● Task objective
Below are records to be output exactly, every one of them.

● Extracted information
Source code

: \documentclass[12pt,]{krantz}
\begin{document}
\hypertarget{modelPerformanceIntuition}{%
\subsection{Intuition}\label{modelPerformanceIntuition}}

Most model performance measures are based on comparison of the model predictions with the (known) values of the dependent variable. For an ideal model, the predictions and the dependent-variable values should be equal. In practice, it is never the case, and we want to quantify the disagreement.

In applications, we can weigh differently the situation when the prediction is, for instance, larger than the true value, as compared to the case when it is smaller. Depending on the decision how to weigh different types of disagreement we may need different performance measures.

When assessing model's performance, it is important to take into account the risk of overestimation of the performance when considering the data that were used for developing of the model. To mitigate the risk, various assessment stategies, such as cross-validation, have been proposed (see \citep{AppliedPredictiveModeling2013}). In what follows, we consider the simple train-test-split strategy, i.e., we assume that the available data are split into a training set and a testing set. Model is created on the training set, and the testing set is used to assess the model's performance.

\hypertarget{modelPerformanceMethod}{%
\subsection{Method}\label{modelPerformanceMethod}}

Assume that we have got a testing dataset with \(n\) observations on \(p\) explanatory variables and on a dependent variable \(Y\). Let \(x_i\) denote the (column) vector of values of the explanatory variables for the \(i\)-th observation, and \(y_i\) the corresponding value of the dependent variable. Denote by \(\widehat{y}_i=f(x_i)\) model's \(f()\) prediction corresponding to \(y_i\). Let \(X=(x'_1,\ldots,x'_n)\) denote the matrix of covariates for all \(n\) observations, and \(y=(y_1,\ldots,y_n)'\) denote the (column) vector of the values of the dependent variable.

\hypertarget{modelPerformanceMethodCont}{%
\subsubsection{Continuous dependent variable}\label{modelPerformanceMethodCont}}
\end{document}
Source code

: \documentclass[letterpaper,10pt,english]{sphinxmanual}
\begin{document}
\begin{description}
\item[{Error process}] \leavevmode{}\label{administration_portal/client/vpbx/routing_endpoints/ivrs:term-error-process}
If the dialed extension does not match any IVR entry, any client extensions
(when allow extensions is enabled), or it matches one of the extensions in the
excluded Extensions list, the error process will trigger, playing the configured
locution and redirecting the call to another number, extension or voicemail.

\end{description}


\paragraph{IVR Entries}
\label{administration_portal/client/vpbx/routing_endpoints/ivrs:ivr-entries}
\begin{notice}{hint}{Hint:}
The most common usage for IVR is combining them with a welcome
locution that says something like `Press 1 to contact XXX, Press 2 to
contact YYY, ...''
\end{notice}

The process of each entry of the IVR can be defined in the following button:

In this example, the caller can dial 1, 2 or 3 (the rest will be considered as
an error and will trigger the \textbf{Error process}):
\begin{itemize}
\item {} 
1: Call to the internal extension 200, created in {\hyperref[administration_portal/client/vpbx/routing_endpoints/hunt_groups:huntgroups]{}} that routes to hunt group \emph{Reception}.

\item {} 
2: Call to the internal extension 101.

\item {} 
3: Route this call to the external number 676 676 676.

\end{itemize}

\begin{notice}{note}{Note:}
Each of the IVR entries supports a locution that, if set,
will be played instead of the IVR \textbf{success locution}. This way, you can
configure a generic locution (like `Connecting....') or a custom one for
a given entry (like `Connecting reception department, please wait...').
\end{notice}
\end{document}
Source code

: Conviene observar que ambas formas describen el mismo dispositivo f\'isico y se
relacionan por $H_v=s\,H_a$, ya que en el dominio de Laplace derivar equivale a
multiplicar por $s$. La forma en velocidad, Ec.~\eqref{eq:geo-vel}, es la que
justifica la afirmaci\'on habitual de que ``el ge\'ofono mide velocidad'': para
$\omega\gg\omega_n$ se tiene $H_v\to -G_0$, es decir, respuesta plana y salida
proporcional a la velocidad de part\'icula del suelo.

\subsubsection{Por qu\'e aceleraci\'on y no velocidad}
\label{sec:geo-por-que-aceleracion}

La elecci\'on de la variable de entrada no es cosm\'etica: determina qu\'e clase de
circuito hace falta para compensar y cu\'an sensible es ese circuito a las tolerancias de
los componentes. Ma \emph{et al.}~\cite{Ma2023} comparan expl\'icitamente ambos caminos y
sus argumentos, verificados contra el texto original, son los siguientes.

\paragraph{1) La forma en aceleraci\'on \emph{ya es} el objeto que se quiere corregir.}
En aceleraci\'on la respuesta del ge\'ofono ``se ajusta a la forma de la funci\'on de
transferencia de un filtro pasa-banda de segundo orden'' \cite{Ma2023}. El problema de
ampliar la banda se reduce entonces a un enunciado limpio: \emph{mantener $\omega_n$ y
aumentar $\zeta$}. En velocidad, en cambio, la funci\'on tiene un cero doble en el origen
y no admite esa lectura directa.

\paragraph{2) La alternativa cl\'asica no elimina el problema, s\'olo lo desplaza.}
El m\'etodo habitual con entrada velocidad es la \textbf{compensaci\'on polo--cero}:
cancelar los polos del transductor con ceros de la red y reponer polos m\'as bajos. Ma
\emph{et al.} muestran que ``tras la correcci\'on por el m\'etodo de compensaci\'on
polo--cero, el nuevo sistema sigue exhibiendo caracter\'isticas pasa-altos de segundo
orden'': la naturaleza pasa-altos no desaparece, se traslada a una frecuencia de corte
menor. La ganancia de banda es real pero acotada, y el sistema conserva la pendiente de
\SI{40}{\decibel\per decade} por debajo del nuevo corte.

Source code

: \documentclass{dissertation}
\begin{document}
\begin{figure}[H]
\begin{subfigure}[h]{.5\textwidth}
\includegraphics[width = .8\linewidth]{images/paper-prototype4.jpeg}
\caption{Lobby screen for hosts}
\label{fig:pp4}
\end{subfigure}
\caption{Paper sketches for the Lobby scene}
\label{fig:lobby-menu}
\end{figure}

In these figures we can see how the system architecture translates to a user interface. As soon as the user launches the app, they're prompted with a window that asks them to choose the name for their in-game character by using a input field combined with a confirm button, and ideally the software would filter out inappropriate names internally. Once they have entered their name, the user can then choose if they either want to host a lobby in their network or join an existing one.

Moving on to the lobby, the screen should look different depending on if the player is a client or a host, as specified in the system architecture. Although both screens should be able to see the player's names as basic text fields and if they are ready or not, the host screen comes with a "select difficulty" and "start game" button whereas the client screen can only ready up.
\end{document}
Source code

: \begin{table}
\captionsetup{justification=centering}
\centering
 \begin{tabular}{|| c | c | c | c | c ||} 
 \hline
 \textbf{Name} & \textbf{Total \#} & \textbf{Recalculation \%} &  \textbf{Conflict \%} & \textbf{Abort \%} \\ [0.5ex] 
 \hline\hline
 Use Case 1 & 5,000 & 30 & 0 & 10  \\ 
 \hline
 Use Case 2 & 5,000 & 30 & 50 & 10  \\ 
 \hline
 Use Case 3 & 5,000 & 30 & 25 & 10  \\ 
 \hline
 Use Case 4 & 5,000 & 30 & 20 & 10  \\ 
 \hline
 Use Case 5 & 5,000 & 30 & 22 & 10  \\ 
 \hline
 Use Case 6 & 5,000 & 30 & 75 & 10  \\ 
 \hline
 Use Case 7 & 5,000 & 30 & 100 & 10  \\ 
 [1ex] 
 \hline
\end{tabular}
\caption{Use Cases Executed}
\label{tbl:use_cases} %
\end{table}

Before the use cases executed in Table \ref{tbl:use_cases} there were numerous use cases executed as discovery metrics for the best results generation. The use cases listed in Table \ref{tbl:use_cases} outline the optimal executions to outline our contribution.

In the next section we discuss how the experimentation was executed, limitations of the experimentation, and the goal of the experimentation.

● Result
Source code

: \documentclass[12pt,]{krantz}
\begin{document}
\hypertarget{modelPerformanceIntuition}{%
\subsection{Intuition}\label{modelPerformanceIntuition}}

Most model performance measures are based on comparison of the model predictions with the (known) values of the dependent variable. For an ideal model, the predictions and the dependent-variable values should be equal. In practice, it is never the case, and we want to quantify the disagreement.

In applications, we can weigh differently the situation when the prediction is, for instance, larger than the true value, as compared to the case when it is smaller. Depending on the decision how to weigh different types of disagreement we may need different performance measures.

When assessing model's performance, it is important to take into account the risk of overestimation of the performance when considering the data that were used for developing of the model. To mitigate the risk, various assessment stategies, such as cross-validation, have been proposed (see \citep{AppliedPredictiveModeling2013}). In what follows, we consider the simple train-test-split strategy, i.e., we assume that the available data are split into a training set and a testing set. Model is created on the training set, and the testing set is used to assess the model's performance.

\hypertarget{modelPerformanceMethod}{%
\subsection{Method}\label{modelPerformanceMethod}}

Assume that we have got a testing dataset with \(n\) observations on \(p\) explanatory variables and on a dependent variable \(Y\). Let \(x_i\) denote the (column) vector of values of the explanatory variables for the \(i\)-th observation, and \(y_i\) the corresponding value of the dependent variable. Denote by \(\widehat{y}_i=f(x_i)\) model's \(f()\) prediction corresponding to \(y_i\). Let \(X=(x'_1,\ldots,x'_n)\) denote the matrix of covariates for all \(n\) observations, and \(y=(y_1,\ldots,y_n)'\) denote the (column) vector of the values of the dependent variable.

\hypertarget{modelPerformanceMethodCont}{%
\subsubsection{Continuous dependent variable}\label{modelPerformanceMethodCont}}
\end{document}
Source code

: \documentclass[letterpaper,10pt,english]{sphinxmanual}
\begin{document}
\begin{description}
\item[{Error process}] \leavevmode{}\label{administration_portal/client/vpbx/routing_endpoints/ivrs:term-error-process}
If the dialed extension does not match any IVR entry, any client extensions
(when allow extensions is enabled), or it matches one of the extensions in the
excluded Extensions list, the error process will trigger, playing the configured
locution and redirecting the call to another number, extension or voicemail.

\end{description}


\paragraph{IVR Entries}
\label{administration_portal/client/vpbx/routing_endpoints/ivrs:ivr-entries}
\begin{notice}{hint}{Hint:}
The most common usage for IVR is combining them with a welcome
locution that says something like `Press 1 to contact XXX, Press 2 to
contact YYY, ...''
\end{notice}

The process of each entry of the IVR can be defined in the following button:

In this example, the caller can dial 1, 2 or 3 (the rest will be considered as
an error and will trigger the \textbf{Error process}):
\begin{itemize}
\item {} 
1: Call to the internal extension 200, created in {\hyperref[administration_portal/client/vpbx/routing_endpoints/hunt_groups:huntgroups]{}} that routes to hunt group \emph{Reception}.

\item {} 
2: Call to the internal extension 101.

\item {} 
3: Route this call to the external number 676 676 676.

\end{itemize}

\begin{notice}{note}{Note:}
Each of the IVR entries supports a locution that, if set,
will be played instead of the IVR \textbf{success locution}. This way, you can
configure a generic locution (like `Connecting....') or a custom one for
a given entry (like `Connecting reception department, please wait...').
\end{notice}
\end{document}
Source code

: Conviene observar que ambas formas describen el mismo dispositivo f\'isico y se
relacionan por $H_v=s\,H_a$, ya que en el dominio de Laplace derivar equivale a
multiplicar por $s$. La forma en velocidad, Ec.~\eqref{eq:geo-vel}, es la que
justifica la afirmaci\'on habitual de que ``el ge\'ofono mide velocidad'': para
$\omega\gg\omega_n$ se tiene $H_v\to -G_0$, es decir, respuesta plana y salida
proporcional a la velocidad de part\'icula del suelo.

\subsubsection{Por qu\'e aceleraci\'on y no velocidad}
\label{sec:geo-por-que-aceleracion}

La elecci\'on de la variable de entrada no es cosm\'etica: determina qu\'e clase de
circuito hace falta para compensar y cu\'an sensible es ese circuito a las tolerancias de
los componentes. Ma \emph{et al.}~\cite{Ma2023} comparan expl\'icitamente ambos caminos y
sus argumentos, verificados contra el texto original, son los siguientes.

\paragraph{1) La forma en aceleraci\'on \emph{ya es} el objeto que se quiere corregir.}
En aceleraci\'on la respuesta del ge\'ofono ``se ajusta a la forma de la funci\'on de
transferencia de un filtro pasa-banda de segundo orden'' \cite{Ma2023}. El problema de
ampliar la banda se reduce entonces a un enunciado limpio: \emph{mantener $\omega_n$ y
aumentar $\zeta$}. En velocidad, en cambio, la funci\'on tiene un cero doble en el origen
y no admite esa lectura directa.

\paragraph{2) La alternativa cl\'asica no elimina el problema, s\'olo lo desplaza.}
El m\'etodo habitual con entrada velocidad es la \textbf{compensaci\'on polo--cero}:
cancelar los polos del transductor con ceros de la red y reponer polos m\'as bajos. Ma
\emph{et al.} muestran que ``tras la correcci\'on por el m\'etodo de compensaci\'on
polo--cero, el nuevo sistema sigue exhibiendo caracter\'isticas pasa-altos de segundo
orden'': la naturaleza pasa-altos no desaparece, se traslada a una frecuencia de corte
menor. La ganancia de banda es real pero acotada, y el sistema conserva la pendiente de
\SI{40}{\decibel\per decade} por debajo del nuevo corte.

Source code

: \documentclass{dissertation}
\begin{document}
\begin{figure}[H]
\begin{subfigure}[h]{.5\textwidth}
\includegraphics[width = .8\linewidth]{images/paper-prototype4.jpeg}
\caption{Lobby screen for hosts}
\label{fig:pp4}
\end{subfigure}
\caption{Paper sketches for the Lobby scene}
\label{fig:lobby-menu}
\end{figure}

In these figures we can see how the system architecture translates to a user interface. As soon as the user launches the app, they're prompted with a window that asks them to choose the name for their in-game character by using a input field combined with a confirm button, and ideally the software would filter out inappropriate names internally. Once they have entered their name, the user can then choose if they either want to host a lobby in their network or join an existing one.

Moving on to the lobby, the screen should look different depending on if the player is a client or a host, as specified in the system architecture. Although both screens should be able to see the player's names as basic text fields and if they are ready or not, the host screen comes with a "select difficulty" and "start game" button whereas the client screen can only ready up.
\end{document}
Source code

: \begin{table}
\captionsetup{justification=centering}
\centering
 \begin{tabular}{|| c | c | c | c | c ||} 
 \hline
 \textbf{Name} & \textbf{Total \#} & \textbf{Recalculation \%} &  \textbf{Conflict \%} & \textbf{Abort \%} \\ [0.5ex] 
 \hline\hline
 Use Case 1 & 5,000 & 30 & 0 & 10  \\ 
 \hline
 Use Case 2 & 5,000 & 30 & 50 & 10  \\ 
 \hline
 Use Case 3 & 5,000 & 30 & 25 & 10  \\ 
 \hline
 Use Case 4 & 5,000 & 30 & 20 & 10  \\ 
 \hline
 Use Case 5 & 5,000 & 30 & 22 & 10  \\ 
 \hline
 Use Case 6 & 5,000 & 30 & 75 & 10  \\ 
 \hline
 Use Case 7 & 5,000 & 30 & 100 & 10  \\ 
 [1ex] 
 \hline
\end{tabular}
\caption{Use Cases Executed}
\label{tbl:use_cases} %
\end{table}

Before the use cases executed in Table \ref{tbl:use_cases} there were numerous use cases executed as discovery metrics for the best results generation. The use cases listed in Table \ref{tbl:use_cases} outline the optimal executions to outline our contribution.

In the next section we discuss how the experimentation was executed, limitations of the experimentation, and the goal of the experimentation.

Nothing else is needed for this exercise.